En 2012, le Conseil National de l’Alimentation (CNA) retenait  la notion « d’insécurité alimentaire » (IA) pour qualifier la situation des personnes qui « n’ont pas accès à une alimentation sûre et nutritive en quantité suffisante, qui satisfasse leurs besoins nutritionnels et leurs préférences alimentaires pour leur permettre de mener une vie active et saine ». L’insécurité alimentaire renvoie donc à la fois à la disponibilité des denrées alimentaires, à leur accessibilité physique et économique et à leurs propriétés nutritionnelles et sanitaires. Toutes les personnes en situation d’insécurité alimentaire ne souffrent pas de la faim, mais elles subissent des restrictions (quantitatives ou qualitatives) affectant leur alimentation, leur qualité de vie, leur bien-être et leur santé. Elle peut être tant collective qu’individuelle, touchant tous les membres d’un ménage ou une seule personne. Il arrive ainsi régulièrement que, dans certaines familles, les parents se privent pour préserver leurs enfants de l’insécurité alimentaire.  Facteur d’exclusion, l’insécurité alimentaire provoque la rupture du lien social.

L’insécurité alimentaire n’est pas le fait d’une catégorie sociale unique en France et ses causes sont diverses : sociétales et/ou individuelles. Elle concerne une population très hétérogène : personnes isolées,  familles monoparentales, chômeurs,  étudiants,  jeunes,  personnes en emploi précaire,  travailleurs pauvres,  retraités,  personnes en situation de handicap…

L’insécurité alimentaire n’est donc pas un état continu ni constant mais plutôt une « situation » qui s’insère dans un processus dynamique à laquelle les ménages tentent de s’adapter par des arbitrages budgétaires et des pratiques alimentaires qui peuvent inclure, ou non, le recours à l’aide alimentaire Enfin conjuguée à de mauvaises conditions de vie, l’IA est couplée aux inégalités sociales de santé,  caractérisées par des différences d’état de santé et de mortalité entre les groupes sociaux.

Il est difficile de faire un constat chiffré complet de l’insécurité alimentaire en France car aucune étude n’est précise sur le sujet. Seule une évaluation de l’importance des situations d’IA dans la population française générale a été réalisée à partir de l’enquête nationale INCA 2 de l’AFSSA en 2006-2007. Les résultats montrent qu’a priori 12,2% des adultes vivent dans un foyer en situation d’insécurité alimentaire pour raisons financières. Cette estimation n’est cependant que le résultat d’une interprétation. Une « partie » des personnes en situation d’insécurité alimentaire bénéficie de l’aide alimentaire. Elle représente en 2014 environ 3,5 millions de personnes. Les besoins sont en augmentation constante. Entre 2012 et 2013 cela représentait une augmentation de 10 % en moyenne.
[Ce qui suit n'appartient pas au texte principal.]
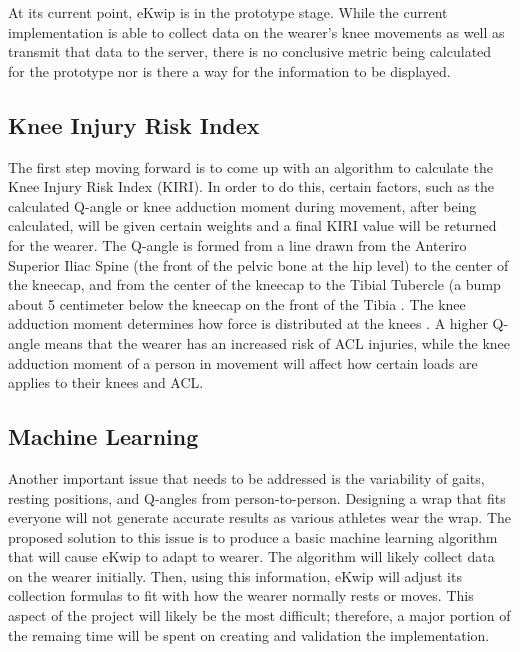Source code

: At its current point, eKwip is in the prototype stage. While the current implementation is able to collect data on the wearer's knee movements as well as transmit that data to the server, there is no conclusive metric being calculated for the prototype nor is there a way for the information to be displayed. 

\subsection {Knee Injury Risk Index}
The first step moving forward is to come up with an algorithm to calculate the Knee Injury Risk Index (KIRI). In order to do this, certain factors, such as the calculated Q-angle or knee adduction moment during movement, after being calculated, will be given certain weights and a final KIRI value will be returned for the wearer. The Q-angle is formed from a line drawn from the Anteriro Superior Iliac Spine (the front of the pelvic bone at the hip level) to the center of the kneecap, and from the center of the kneecap to the Tibial Tubercle (a bump about 5 centimeter below the kneecap on the front of the Tibia \cite{conley2007female}. The knee adduction moment determines how force is distributed at the knees \cite{noyes2010knee}. A higher Q-angle means that the wearer has an increased risk of ACL injuries, while the knee adduction moment of a person in movement will affect how certain loads are applies to their knees and ACL. 

\subsection {Machine Learning}
Another important issue that needs to be addressed is the variability of gaits, resting positions, and Q-angles from person-to-person. Designing a wrap that fits everyone will not generate accurate results as various athletes wear the wrap. The proposed solution to this issue is to produce a basic machine learning algorithm that will cause eKwip to adapt to wearer. The algorithm will likely collect data on the wearer initially. Then, using this information, eKwip will adjust its collection formulas to fit with how the wearer normally rests or moves. This aspect of the project will likely be the most difficult; therefore, a major portion of the remaing time will be spent on creating and validation the implementation.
Qui a recours à l’aide alimentaire ?

En 2014, environ 3,5 millions de personnes avaient recours à l’aide alimentaire et la moitié depuis plus de deux ans. Les 3 principales causes de difficultés financières sont :

  • la perte d’emploi (30%)
  • une séparation (28%)
  • la maladie (16%)

On note que 79% des personnes sont sans emploi, dont 2% d’étudiants, 34% de chômeurs, 23% d’hommes ou de femmes au foyer, 5% de retraités.

Contrairement à une idée reçue, 58% ont un niveau d’études au-delà de la 3ème (dont 10% ont fait des études supérieures). Enfin 43% vivent isolées sans aucun soutien de leur entourage.

Le profil type du bénéficiaire de l’aide alimentaire est une femme de 43 ans, sans emploi, avec enfants dont le revenu du foyer est inférieur à 868€ par mois (2).

Quels aliments sont plébiscités ?

Pour de nombreux bénéficiaires, l’aide alimentaire est la principale source d’approvisionnement de produits non périssables (pâtes, riz, farine, etc.), de conserves ou du lait UHT. Lorsque le Secours populaire français  a interrogé son public (3) sur les aliments souhaités en distribution, le lait arrive en tête des choix  pour  63% des personnes.  Les demandes portent pour 50% de produits de base (lait, pâtes, sucre…) et 50% de produits frais avec 40 % pour la viande, suivie par les yaourts ( 29%), les fruits et légumes frais(27%) et le poisson (22 %).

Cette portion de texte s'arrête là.